Versatile C++ game scraper: Skyscraper
-
@AnalogHero A gui is something I'd really like to have. I am an experienced gui programmer aswell, so I certainly got the skills for it. Just need to get the command line version to a level where I feel I can leave it for a while. Then I might look into a gui. No promises, but it's certainly something I'd like to do.
-
@muldjord Maybe i found a bug. Cant scrape mastersystem, it says
no entries to scrape
although i have games in there for sure. Paths seem to be correct.Also looks like gamedatabase has blocked me. Anyone knows if they will unblock me ever again?
-
@AnalogHero I got unblocked from gamesdatabase again, but never used it since. I took the hint :)
If it says no entries to scrape, probably you chose to skip existing? Or maybe your roms suffixes aren't supported. Where are your files located and what suffix do they have? 'mastersystem' only supports '.sms' according to the official RetroPie wiki, so that's what Skyscraper looks for.
If you're using zipped rom files I suggest unzipping them, even if the emulator supports zipped files. There are a couple of disadvantags to zipped roms. The major one is that many pieces of software uses the sha1 checksum of the rom data to recognize the rom. If you use a zipped rom, this feature is completely negated since a zipped rom can vary in size and content. It is always best to use the raw rom files in my opinion. But it is just that, an opinion. :) I merely wanted to point out why I feel zipped roms don't make much sense from a frontend and scraping perspective.
-
@muldjord Yes they are zipped. Sure i can extract them. I scraped my other systems, which are also zipped, without any issues.
-
@AnalogHero
Yes, I allow zipped files for the ones where the official RetroPie documentation says that they are supported. But my points stand, in my opinion it is not a good idea to ever use zipped roms unless they are dos games or similar. If they are simply one or more .nes, .sms, .gg or other rom files zipped up, it just brings a lot of disadvantages. You even loose space in some cases, because zipped roms often contain several versions of the rom inside, where a bunch of those are broken or not for the region you want. So if people instead unzip just the one they need, they would even save a lot of space on the Pi.So yeah, I have no idea why people use them zipped. I'm guessing it's because that's how they downloaded them and they don't know about the disadvantages. :)
-
@muldjord I just unzipped them. It makes not alot of difference in filesize even if you have full collections since i use a cleaned romset with one rom per game.
-
@analoghero Awesome!
-
@incunabula said in Versatile C++ game scraper: Skyscraper:
Is there a way you can add local folders as a scraping option? For instance if i already had a folder of boxart and it has some images that the scraper modules are not returning could it be possible to "scrape" images from a default path like %roms%/boxart ?

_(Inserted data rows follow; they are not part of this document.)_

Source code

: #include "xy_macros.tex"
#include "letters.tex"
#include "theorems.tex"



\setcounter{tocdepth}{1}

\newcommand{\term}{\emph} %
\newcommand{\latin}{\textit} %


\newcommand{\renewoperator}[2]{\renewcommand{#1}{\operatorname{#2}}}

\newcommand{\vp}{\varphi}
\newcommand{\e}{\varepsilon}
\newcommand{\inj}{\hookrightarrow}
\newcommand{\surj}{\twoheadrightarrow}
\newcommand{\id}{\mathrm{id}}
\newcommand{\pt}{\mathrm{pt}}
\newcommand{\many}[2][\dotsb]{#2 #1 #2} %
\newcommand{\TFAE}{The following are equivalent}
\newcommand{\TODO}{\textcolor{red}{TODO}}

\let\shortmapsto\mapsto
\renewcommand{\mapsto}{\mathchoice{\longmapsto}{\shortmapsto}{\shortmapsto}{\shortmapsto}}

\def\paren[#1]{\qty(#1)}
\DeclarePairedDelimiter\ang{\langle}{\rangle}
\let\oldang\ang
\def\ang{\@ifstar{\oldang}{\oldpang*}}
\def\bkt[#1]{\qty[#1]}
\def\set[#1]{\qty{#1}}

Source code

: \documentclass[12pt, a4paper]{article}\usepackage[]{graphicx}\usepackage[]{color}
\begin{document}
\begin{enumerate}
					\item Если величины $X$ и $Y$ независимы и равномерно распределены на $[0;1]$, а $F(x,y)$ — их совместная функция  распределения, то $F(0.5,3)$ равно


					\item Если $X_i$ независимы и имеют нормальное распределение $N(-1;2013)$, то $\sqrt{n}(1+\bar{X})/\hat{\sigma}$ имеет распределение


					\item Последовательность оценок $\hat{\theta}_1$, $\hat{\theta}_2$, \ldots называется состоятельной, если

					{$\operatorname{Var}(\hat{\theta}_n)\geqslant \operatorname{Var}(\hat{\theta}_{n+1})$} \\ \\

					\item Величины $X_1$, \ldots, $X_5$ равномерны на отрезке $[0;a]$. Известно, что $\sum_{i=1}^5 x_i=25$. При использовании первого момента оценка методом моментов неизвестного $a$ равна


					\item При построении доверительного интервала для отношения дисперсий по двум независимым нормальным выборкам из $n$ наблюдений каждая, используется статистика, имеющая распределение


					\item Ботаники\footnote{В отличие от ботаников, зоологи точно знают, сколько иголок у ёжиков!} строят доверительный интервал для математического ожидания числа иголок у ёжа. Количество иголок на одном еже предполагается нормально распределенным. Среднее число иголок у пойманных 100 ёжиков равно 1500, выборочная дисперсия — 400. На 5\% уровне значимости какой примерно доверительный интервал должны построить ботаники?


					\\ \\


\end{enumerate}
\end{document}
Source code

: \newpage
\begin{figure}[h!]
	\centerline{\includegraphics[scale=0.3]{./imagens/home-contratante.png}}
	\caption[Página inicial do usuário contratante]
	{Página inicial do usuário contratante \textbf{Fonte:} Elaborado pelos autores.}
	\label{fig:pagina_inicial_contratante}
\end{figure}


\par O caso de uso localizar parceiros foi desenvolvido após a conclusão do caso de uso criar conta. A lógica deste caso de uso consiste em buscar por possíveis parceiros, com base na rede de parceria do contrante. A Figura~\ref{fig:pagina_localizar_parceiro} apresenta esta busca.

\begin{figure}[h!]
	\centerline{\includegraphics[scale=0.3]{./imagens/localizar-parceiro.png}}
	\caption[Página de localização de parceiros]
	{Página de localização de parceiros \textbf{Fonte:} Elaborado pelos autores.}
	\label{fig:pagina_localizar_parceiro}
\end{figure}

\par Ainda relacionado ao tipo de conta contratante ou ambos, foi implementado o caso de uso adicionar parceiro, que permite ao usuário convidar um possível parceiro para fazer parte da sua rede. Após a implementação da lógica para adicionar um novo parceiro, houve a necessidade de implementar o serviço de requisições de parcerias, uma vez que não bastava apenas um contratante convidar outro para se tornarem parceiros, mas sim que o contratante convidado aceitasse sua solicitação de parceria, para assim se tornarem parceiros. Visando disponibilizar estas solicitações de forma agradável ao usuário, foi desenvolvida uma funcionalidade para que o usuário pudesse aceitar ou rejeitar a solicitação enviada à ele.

I found a minute to check in on things, so I can't really talk much, but I did want to reply to this question.
For the NES/FDS I have a great deal of folders separating roms between Licensed, Unlicensed, Translations, Pirates, Prototypes, Hacks, etc...
I spent a few days making great images for all of these folders. I have some examples in the other thread, but you'd have to go back a bit to see them since that was a few months back now. I think some of the coolest stuff is when there are multiple nationalities for a category and I put a backdrop of that country's flag behind the image of the particular system so when you're scrolling through the list of folders the console image remains the same but the flag behind it changes. :)

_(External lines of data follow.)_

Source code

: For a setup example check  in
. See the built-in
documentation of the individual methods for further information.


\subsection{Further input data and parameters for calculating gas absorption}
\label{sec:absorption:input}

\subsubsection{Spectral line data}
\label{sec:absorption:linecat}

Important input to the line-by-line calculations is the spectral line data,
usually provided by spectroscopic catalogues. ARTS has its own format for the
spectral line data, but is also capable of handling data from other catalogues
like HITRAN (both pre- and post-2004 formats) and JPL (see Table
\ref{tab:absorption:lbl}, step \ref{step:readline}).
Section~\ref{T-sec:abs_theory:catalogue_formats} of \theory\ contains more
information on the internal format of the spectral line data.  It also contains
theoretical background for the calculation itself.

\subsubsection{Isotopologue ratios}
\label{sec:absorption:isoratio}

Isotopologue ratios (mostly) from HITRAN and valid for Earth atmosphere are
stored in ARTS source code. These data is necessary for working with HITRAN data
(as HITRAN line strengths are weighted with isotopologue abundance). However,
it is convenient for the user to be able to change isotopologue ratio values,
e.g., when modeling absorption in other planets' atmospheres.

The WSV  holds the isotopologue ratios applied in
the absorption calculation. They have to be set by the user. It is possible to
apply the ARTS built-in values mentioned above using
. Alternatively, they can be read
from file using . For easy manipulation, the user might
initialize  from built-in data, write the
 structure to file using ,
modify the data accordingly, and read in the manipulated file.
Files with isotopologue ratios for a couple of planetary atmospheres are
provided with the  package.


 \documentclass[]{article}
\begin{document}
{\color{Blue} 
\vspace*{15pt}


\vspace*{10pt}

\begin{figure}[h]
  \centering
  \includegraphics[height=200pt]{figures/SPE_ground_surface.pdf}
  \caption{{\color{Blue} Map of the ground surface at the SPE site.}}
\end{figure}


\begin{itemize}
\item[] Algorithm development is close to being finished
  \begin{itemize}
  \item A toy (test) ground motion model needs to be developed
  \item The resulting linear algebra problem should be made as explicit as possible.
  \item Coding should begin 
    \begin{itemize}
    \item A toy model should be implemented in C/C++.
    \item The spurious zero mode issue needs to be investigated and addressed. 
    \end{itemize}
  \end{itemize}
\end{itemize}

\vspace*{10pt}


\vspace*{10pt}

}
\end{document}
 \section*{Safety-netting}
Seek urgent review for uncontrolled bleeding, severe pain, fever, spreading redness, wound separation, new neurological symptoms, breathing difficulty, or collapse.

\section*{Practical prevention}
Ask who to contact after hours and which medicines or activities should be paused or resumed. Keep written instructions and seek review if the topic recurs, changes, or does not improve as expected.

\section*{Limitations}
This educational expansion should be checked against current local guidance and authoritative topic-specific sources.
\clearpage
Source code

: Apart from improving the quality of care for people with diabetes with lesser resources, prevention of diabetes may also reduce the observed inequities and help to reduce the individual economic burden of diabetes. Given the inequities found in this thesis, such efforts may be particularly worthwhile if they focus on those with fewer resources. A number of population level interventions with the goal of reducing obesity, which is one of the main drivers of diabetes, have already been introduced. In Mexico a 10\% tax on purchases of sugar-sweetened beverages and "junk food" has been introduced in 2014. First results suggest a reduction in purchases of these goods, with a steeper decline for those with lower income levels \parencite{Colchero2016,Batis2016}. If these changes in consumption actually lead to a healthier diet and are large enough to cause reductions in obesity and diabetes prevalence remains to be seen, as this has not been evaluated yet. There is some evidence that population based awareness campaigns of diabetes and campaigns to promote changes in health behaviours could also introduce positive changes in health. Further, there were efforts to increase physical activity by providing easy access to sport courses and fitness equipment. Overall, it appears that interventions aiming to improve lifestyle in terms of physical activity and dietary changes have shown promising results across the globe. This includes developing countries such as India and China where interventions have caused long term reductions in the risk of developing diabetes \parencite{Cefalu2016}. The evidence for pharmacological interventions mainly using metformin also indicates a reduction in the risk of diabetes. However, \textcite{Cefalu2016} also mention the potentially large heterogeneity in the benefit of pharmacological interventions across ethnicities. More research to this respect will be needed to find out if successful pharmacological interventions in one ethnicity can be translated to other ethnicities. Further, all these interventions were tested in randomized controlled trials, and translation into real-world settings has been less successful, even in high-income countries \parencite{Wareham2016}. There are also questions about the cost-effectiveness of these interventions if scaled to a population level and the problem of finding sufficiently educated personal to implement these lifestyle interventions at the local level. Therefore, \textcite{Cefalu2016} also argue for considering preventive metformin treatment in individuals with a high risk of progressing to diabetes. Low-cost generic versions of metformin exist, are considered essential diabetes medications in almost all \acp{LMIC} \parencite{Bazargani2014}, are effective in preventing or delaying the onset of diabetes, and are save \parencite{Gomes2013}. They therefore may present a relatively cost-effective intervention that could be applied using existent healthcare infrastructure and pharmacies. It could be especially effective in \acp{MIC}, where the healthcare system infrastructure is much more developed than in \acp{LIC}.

There are synopsis entries for each of these folders as well, so when I run meleu's script it will pick up these images and display them. They've already been tested and there are no errors for any of the folders or games.
Unfortunately, this is just for the NES and FDS at the moment. It might be YEARS before I get around to finishing this for all the major systems since I'm going to have to find a job soon. :(
Anyway.... gotta run. Just wanted to give you that update.

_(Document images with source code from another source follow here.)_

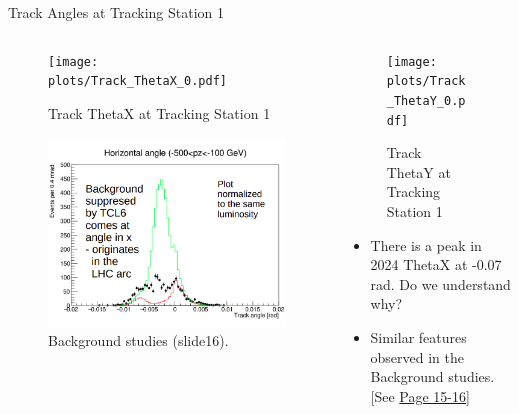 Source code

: \begin{frame}{Track Angles at Tracking Station 1}
	\begin{columns}
		\begin{column}{0.5\textwidth}
			\begin{figure}
				\texttt{[image: \\plots/Track\_ThetaX\_0.pdf]}
				\caption{Track ThetaX at Tracking Station 1}
			\end{figure}
			\vspace{-0.7cm}
			\begin{figure}
				\includegraphics[width=0.8\linewidth] {slide16.png}
				\vspace{-0.1cm}
				\caption{Background studies (slide16).}
			\end{figure}
		\end{column}
		\begin{column}{0.5\textwidth}
			\vspace{-0.7cm}
			\begin{figure}
				\texttt{[image: \\plots/Track\_ThetaY\_0.pdf]}
				\caption{Track ThetaY at Tracking Station 1}
			\end{figure}
			\begin{itemize}
				\item There is a peak in 2024 ThetaX at -0.07 rad. Do we understand why?
				\item Similar features observed in the Background studies. [See \href{https://indico.cern.ch/event/1350790/contributions/5686387/attachments/2836819/4957405/Introduction.pdf}{Page 15-16}]
			\end{itemize}
		\end{column}
	\end{columns}
	
\end{frame}

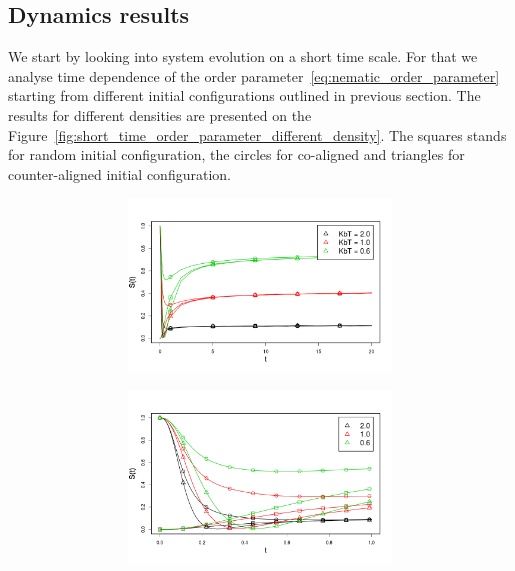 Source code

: \subsection{Dynamics results}
\label{subsec:molecular_dynamics_results}

We start by looking into system evolution on a short time scale. For that we analyse time dependence of the order parameter~\eqref{eq:nematic_order_parameter} starting from different initial configurations outlined in previous section. The results for different densities are presented on the Figure~\ref{fig:short_time_order_parameter_different_density}. The squares stands for random initial configuration, the circles for co-aligned and triangles for counter-aligned initial configuration.

\begin{figure}[h]
\centering
\begin{subfigure}[t]{0.32\textwidth}
\begin{subfigure}[t]{\textwidth}
	\centering
	\includegraphics[width=\textwidth]{Images/op_relaxation_long_rho_05.png}
\end{subfigure}
\begin{subfigure}[t]{\textwidth}
	\centering
	\includegraphics[width=\textwidth]{Images/op_relaxation_short_rho_05.png}

\end{subfigure}
\end{subfigure}
\end{figure}
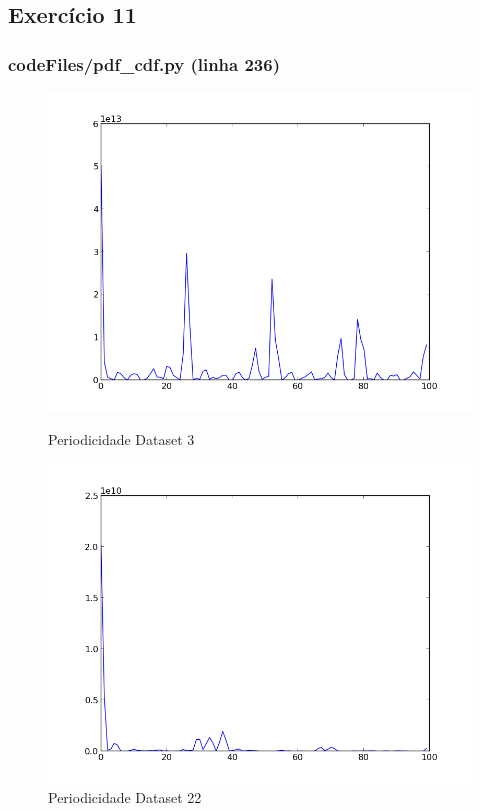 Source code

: \documentclass[pdftex,12pt,a4paper]{report}
\begin{document}
\subsection{Exercício 11}
\subsubsection{codeFiles/pdf\_cdf.py (linha 236)}

\begin{figure}[!htb]
  \centering
  \begin{minipage}[b]{0.4\textwidth}
    \includegraphics[width=\textwidth]{periodicity/periodicity_service_3.png}
    \caption{Periodicidade Dataset 3}
    \label{fig:periodicity_3}
  \end{minipage}
  \hfill
  \begin{minipage}[b]{0.4\textwidth}
    \includegraphics[width=\textwidth]{periodicity/periodicity_service_22.png}
    \caption{Periodicidade Dataset 22}
    \label{fig:periodicity_22}
  \end{minipage}
\end{figure}
\end{document}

Things are looking to be pretty busy for me up until maybe through September. I will still be working on this stuff in my down time, but I won't be online much at all until things calm down.
Later
P.S. If you had any questions about how these images are stored, made and/or how meleu's script works with the synopsis with them just leave me a reply and I'll respond when I get back and see it.
-
@muldjord said in Versatile C++ game scraper: Skyscraper:
Yes, I allow zipped files for the ones where the official RetroPie documentation says that they are supported. But my points stand, in my opinion it is not a good idea to ever use zipped roms unless they are dos games or similar. If they are simply one or more .nes, .sms, .gg or other rom files zipped up, it just brings a lot of disadvantages. You even loose space in some cases, because zipped roms often contain several versions of the rom inside, where a bunch of those are broken or not for the region you want. So if people instead unzip just the one they need, they would even save a lot of space on the Pi.
What disadvantages do you see when you have a particular rom you intended to be in the zip, and only that rom?
I've been zipping roms for about 10 years since I started work on the XBox and I've never noticed any negative effects. I also torrentzip them, which has its own benefits you can't get without zipping.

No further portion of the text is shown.